*Task prompt*:
Look below for the lines from the one with "- If suggesting" to the one with "## Motivation and Context", and copy exactly those lines, both ends included.

*Data extracted from a collection*:
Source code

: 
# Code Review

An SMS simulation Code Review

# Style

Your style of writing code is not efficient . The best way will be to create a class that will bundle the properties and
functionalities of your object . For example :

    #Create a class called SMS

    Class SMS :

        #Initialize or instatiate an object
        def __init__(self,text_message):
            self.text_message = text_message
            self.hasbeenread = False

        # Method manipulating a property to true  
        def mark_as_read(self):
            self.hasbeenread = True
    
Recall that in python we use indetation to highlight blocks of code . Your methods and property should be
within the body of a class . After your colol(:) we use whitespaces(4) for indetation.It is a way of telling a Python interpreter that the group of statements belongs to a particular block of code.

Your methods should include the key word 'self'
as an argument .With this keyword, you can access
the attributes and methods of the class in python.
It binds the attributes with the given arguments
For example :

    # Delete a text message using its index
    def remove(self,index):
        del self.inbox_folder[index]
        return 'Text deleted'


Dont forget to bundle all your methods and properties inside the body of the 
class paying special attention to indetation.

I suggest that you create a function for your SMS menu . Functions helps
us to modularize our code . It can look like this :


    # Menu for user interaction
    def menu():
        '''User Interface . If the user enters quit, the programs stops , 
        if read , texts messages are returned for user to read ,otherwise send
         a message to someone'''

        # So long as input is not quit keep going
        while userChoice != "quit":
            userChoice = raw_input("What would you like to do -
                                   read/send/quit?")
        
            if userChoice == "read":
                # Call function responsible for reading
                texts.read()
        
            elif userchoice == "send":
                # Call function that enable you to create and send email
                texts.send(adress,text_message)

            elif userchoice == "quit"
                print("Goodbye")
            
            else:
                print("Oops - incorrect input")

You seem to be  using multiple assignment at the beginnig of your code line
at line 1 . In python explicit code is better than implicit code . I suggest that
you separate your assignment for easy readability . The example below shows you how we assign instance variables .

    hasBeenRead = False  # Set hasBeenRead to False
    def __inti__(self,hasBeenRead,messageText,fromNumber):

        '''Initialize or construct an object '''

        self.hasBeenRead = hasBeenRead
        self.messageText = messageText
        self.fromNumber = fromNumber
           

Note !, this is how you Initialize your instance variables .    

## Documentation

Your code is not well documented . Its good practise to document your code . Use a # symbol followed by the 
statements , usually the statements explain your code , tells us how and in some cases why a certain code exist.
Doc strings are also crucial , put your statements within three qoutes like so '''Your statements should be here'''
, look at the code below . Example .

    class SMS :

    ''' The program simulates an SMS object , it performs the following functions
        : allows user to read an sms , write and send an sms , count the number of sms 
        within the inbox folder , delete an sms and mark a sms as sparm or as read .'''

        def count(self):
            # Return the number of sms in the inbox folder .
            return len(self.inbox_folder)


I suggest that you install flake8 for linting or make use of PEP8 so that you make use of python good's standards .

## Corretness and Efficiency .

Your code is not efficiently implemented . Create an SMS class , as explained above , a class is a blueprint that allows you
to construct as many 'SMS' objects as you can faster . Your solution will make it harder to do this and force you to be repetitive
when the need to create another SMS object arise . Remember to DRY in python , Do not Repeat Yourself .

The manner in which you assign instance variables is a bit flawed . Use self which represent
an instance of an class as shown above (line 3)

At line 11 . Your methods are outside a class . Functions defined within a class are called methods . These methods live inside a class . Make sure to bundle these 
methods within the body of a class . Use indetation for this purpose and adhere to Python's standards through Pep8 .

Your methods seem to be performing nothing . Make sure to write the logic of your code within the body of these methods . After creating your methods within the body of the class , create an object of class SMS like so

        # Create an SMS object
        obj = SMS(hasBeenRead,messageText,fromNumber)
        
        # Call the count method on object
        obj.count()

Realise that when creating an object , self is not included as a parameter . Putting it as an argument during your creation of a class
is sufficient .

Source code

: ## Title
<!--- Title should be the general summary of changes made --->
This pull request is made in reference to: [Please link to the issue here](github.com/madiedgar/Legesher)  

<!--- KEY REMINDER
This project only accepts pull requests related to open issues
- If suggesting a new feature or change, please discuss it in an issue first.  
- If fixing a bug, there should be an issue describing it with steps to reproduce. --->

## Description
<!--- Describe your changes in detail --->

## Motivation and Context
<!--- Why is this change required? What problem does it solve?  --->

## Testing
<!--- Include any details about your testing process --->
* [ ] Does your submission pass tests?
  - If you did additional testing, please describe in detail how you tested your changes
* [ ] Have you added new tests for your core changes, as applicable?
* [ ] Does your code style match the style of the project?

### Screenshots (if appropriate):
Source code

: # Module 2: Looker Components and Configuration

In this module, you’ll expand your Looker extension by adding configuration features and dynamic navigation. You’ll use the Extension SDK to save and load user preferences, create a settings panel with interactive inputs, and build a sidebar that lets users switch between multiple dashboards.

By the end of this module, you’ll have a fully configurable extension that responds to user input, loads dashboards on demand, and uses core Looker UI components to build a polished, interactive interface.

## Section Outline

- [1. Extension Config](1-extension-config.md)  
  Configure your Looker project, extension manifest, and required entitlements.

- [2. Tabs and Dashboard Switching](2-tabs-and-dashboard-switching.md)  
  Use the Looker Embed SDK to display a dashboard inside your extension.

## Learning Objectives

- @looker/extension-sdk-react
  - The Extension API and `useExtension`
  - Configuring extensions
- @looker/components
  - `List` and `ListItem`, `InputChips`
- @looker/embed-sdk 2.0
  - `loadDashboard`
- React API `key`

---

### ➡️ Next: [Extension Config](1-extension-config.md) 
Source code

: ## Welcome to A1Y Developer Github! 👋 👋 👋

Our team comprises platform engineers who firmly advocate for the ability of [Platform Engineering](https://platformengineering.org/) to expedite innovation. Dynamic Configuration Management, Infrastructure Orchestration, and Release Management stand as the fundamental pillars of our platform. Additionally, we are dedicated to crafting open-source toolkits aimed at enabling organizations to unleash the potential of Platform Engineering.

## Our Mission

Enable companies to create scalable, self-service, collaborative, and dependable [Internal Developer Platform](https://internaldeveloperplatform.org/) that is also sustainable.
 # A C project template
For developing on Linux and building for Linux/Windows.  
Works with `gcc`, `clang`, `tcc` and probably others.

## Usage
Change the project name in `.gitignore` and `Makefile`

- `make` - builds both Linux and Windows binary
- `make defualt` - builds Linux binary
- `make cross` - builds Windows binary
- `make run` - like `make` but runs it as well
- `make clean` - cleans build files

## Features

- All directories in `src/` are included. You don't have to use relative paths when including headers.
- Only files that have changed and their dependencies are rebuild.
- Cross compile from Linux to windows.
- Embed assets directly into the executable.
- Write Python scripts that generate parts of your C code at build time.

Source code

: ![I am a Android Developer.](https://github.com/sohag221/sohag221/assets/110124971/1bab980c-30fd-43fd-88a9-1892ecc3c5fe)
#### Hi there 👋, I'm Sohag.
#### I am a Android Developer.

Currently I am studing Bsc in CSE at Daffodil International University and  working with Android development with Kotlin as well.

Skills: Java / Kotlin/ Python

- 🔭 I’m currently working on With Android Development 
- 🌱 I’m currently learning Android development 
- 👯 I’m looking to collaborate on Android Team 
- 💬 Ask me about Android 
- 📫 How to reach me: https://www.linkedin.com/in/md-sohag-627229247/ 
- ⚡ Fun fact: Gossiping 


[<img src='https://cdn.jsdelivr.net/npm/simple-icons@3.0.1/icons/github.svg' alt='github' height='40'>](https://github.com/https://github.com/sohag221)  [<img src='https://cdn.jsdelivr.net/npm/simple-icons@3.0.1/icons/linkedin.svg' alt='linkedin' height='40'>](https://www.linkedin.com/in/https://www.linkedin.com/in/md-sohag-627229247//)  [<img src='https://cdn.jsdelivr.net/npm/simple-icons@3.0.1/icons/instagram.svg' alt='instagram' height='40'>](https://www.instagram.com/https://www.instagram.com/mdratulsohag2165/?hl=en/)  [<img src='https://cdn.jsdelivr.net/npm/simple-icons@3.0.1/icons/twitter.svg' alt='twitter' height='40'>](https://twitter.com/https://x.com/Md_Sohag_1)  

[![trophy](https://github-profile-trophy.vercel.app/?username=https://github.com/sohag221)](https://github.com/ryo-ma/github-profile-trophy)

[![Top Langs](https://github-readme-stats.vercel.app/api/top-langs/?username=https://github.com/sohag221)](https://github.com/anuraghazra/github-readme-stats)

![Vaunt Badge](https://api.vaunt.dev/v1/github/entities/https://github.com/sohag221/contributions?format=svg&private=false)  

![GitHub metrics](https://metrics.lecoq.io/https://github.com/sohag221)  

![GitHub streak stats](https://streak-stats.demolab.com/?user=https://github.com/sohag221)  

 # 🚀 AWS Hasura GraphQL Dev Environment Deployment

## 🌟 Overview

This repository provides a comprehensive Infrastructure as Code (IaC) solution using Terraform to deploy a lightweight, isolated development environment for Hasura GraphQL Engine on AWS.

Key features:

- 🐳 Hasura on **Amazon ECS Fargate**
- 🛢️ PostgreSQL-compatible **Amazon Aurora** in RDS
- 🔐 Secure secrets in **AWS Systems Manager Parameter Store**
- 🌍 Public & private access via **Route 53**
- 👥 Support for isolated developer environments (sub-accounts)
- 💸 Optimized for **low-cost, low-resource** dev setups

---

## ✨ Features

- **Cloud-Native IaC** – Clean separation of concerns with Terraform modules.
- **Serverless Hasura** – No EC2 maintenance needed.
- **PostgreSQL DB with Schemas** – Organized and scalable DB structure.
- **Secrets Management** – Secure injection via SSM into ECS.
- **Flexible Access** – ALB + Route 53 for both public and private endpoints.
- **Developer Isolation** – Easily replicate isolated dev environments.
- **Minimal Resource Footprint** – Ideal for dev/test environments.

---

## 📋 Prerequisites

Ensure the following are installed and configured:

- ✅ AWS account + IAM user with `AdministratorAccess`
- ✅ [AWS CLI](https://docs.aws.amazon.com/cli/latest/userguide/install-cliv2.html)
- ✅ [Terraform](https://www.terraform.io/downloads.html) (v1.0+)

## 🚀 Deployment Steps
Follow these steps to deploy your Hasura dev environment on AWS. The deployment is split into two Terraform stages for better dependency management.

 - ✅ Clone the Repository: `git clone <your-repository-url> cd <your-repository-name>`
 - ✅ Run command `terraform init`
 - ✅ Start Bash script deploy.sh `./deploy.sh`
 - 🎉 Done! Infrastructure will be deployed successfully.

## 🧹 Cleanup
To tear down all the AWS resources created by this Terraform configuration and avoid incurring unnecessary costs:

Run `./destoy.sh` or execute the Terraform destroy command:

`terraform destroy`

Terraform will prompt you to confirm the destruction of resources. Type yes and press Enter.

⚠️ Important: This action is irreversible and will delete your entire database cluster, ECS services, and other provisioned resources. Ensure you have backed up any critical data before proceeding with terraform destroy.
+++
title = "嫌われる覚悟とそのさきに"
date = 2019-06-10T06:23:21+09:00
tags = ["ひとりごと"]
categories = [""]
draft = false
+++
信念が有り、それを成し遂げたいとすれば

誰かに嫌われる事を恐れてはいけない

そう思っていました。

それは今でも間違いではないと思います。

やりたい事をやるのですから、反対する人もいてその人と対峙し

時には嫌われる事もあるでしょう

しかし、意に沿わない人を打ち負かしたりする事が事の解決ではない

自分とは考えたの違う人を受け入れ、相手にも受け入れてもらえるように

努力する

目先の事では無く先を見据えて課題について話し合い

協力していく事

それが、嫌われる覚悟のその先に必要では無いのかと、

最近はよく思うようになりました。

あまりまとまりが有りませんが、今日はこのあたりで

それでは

*Response*:
- If suggesting a new feature or change, please discuss it in an issue first.  
- If fixing a bug, there should be an issue describing it with steps to reproduce. --->

## Description
<!--- Describe your changes in detail --->

## Motivation and Context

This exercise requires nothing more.